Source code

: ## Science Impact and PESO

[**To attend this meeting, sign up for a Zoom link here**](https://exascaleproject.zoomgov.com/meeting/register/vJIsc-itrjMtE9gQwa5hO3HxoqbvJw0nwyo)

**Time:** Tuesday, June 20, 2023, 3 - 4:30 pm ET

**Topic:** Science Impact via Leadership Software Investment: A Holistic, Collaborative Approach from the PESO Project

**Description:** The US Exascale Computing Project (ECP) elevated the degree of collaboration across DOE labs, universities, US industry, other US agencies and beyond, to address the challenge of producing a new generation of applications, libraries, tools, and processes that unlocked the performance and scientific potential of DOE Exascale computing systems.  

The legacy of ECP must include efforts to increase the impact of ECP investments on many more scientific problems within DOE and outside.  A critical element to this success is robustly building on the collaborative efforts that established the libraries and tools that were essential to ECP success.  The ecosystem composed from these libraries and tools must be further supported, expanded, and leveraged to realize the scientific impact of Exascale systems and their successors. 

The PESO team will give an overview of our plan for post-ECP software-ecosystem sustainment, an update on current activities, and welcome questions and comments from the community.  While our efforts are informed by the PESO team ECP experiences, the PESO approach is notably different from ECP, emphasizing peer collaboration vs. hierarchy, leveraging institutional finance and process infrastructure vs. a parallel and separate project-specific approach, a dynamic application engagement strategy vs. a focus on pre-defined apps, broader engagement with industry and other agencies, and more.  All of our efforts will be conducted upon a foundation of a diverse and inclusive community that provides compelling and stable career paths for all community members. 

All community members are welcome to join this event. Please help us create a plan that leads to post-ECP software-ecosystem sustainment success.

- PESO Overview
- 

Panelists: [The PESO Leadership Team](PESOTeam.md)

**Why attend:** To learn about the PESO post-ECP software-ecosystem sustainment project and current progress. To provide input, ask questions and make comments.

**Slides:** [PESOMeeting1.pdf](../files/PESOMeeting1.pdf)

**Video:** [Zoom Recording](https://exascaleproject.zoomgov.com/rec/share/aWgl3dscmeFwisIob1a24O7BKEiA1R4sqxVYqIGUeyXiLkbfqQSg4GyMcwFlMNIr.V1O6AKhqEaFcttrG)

• TASK REQUIREMENTS
Copy all lines from the material that include "Science".

• REPLY TO THE EXERCISE
: ## Science Impact and PESO
**Topic:** Science Impact via Leadership Software Investment: A Holistic, Collaborative Approach from the PESO Project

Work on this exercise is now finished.